The AI extraction cannot return a List directly. Always use a wrapper object.
WRONG - Will not work:
"resultType" : "java.util.List.class"
"resultType" : "List<hr.model.Item>.class"
CORRECT - Use a wrapper class:
// Create a wrapper class
public class ExtractionResult {
private List<Item> items;
// getters and setters
}
"resultType" : "hr.model.ExtractionResult.class"
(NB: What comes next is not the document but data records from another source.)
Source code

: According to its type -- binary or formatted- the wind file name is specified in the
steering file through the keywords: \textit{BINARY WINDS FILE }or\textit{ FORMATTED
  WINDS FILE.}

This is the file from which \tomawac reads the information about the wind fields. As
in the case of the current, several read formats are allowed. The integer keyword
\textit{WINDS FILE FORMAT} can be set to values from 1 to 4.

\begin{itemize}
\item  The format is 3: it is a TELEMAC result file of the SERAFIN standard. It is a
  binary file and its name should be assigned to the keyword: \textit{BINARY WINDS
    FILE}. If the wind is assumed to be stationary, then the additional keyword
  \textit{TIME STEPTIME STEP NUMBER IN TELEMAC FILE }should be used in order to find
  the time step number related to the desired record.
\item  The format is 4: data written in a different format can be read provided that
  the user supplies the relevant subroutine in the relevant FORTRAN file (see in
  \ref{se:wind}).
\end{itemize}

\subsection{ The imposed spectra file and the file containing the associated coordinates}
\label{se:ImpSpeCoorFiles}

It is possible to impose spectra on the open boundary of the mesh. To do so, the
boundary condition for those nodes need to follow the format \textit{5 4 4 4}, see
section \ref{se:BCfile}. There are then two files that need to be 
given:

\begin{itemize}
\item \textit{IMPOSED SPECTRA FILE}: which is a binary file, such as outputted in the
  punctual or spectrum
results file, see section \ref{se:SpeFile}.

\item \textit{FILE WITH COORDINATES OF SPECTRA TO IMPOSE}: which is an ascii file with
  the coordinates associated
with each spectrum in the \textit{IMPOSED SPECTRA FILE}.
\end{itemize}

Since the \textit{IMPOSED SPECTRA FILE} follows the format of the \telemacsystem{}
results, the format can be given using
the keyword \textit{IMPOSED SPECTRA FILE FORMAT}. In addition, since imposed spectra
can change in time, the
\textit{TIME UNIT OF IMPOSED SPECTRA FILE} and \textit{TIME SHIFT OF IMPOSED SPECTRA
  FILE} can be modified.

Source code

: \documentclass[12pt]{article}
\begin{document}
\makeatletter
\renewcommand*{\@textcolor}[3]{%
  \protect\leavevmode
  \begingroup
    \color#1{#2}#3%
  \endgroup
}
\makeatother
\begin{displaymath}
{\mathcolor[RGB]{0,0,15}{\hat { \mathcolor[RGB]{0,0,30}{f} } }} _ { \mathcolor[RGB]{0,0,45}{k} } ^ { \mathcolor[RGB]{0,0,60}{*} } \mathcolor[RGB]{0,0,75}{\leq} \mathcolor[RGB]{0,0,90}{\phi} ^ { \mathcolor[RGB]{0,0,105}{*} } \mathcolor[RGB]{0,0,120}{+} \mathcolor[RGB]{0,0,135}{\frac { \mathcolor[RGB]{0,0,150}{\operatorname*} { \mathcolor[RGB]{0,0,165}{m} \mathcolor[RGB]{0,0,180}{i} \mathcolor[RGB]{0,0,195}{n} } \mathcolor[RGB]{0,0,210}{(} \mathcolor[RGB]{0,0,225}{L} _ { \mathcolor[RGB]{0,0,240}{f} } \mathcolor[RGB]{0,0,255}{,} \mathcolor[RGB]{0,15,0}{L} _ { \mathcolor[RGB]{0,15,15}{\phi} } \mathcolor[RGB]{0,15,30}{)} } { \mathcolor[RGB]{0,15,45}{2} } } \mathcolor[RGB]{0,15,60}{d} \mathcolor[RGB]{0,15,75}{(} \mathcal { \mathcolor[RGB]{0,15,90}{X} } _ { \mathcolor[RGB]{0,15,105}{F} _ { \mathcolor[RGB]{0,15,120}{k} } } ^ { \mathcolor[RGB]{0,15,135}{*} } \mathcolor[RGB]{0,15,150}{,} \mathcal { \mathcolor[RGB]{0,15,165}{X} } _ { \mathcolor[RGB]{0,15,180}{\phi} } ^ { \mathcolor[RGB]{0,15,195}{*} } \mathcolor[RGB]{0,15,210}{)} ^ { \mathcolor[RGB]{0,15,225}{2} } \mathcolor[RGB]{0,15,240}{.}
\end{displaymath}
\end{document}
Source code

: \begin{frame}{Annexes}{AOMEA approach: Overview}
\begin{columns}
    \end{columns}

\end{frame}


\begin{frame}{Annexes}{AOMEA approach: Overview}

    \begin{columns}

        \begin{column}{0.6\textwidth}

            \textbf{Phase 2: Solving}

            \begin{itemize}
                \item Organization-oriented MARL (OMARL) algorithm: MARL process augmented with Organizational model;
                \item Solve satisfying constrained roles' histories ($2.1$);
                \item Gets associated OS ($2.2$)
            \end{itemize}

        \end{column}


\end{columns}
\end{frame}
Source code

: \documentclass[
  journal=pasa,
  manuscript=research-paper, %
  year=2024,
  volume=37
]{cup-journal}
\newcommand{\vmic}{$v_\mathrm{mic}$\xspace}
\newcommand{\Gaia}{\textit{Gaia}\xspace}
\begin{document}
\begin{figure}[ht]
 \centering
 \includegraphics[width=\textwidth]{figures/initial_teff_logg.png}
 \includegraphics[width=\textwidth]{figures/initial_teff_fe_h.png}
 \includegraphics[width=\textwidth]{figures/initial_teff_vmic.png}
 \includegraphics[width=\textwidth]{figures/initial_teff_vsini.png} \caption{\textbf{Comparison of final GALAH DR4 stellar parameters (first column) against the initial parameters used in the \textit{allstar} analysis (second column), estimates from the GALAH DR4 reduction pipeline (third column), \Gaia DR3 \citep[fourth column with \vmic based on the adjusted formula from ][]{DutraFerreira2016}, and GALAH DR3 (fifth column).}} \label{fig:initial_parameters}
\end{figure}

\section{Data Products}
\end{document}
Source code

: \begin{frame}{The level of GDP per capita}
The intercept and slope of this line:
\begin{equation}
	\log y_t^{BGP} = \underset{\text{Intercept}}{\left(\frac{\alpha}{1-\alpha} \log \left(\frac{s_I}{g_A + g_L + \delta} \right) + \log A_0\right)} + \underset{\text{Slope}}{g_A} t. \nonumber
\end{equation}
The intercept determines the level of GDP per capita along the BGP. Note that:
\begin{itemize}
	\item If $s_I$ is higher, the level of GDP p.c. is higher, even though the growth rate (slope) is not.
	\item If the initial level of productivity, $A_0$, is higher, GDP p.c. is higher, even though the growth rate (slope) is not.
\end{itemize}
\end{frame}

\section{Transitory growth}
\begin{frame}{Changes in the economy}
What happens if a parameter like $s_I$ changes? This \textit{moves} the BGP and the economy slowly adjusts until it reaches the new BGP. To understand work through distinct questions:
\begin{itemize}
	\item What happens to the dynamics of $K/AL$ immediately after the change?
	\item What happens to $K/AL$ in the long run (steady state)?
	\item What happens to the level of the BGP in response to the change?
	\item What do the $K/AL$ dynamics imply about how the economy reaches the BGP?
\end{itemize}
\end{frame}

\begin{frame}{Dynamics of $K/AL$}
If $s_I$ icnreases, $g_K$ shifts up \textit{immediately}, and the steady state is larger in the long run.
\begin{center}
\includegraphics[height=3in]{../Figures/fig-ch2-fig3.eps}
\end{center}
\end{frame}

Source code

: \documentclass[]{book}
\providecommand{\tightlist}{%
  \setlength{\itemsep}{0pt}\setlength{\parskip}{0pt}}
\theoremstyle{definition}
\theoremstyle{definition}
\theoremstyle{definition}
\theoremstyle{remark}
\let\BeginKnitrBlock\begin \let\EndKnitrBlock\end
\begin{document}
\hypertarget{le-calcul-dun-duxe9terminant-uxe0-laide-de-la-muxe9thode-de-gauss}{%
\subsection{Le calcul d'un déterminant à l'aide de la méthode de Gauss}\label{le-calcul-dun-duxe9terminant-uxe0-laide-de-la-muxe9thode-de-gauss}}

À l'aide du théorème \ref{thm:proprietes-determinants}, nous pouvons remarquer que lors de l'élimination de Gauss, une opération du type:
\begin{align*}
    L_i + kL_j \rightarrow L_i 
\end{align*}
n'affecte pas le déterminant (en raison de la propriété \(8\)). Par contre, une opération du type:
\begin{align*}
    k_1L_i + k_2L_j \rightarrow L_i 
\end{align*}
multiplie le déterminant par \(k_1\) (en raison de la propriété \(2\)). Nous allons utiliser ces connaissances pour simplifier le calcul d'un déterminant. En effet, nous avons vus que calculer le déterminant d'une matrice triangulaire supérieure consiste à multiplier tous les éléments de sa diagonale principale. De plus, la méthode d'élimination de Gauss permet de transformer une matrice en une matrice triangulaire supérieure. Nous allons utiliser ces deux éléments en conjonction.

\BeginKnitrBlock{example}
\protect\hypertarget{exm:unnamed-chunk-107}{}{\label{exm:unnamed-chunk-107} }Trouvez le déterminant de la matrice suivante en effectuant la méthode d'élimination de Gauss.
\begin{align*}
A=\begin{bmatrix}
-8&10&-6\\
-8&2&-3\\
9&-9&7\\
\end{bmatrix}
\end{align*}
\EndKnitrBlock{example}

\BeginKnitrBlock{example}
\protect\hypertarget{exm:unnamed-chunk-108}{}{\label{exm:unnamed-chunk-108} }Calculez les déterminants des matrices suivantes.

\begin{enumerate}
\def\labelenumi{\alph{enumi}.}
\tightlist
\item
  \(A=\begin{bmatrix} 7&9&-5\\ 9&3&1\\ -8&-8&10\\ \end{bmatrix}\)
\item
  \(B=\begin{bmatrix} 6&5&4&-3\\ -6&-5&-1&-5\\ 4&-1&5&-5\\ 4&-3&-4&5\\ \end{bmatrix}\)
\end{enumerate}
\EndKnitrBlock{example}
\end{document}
When creating model classes for AI extraction, use LangChain4j @Description annotations:
package hr.onboarding.model;
import dev.langchain4j.model.output.structured.Description;
@Description("Employee identification information")
public class EmployeeInfo {
@Description("System username for the employee")
private String employeeUsername;
@Description("Employee's first/given name")
private String employeeFirstName;
@Description("Employee's last/family name")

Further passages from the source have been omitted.